§ What you should do
Apart from the images, the records below need to be copied exactly.

Records from a dataset
....

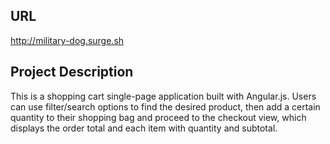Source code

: ## **URL**
http://military-dog.surge.sh

## **Project Description**
This is a shopping cart single-page application built with Angular.js. Users can use filter/search options to find the desired product, then add a certain quantity to their shopping bag and proceed to the checkout view, which displays the order total and each item with quantity and subtotal.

....

§ Finished exercise
Source code

: ## **URL**
http://military-dog.surge.sh

## **Project Description**
This is a shopping cart single-page application built with Angular.js. Users can use filter/search options to find the desired product, then add a certain quantity to their shopping bag and proceed to the checkout view, which displays the order total and each item with quantity and subtotal.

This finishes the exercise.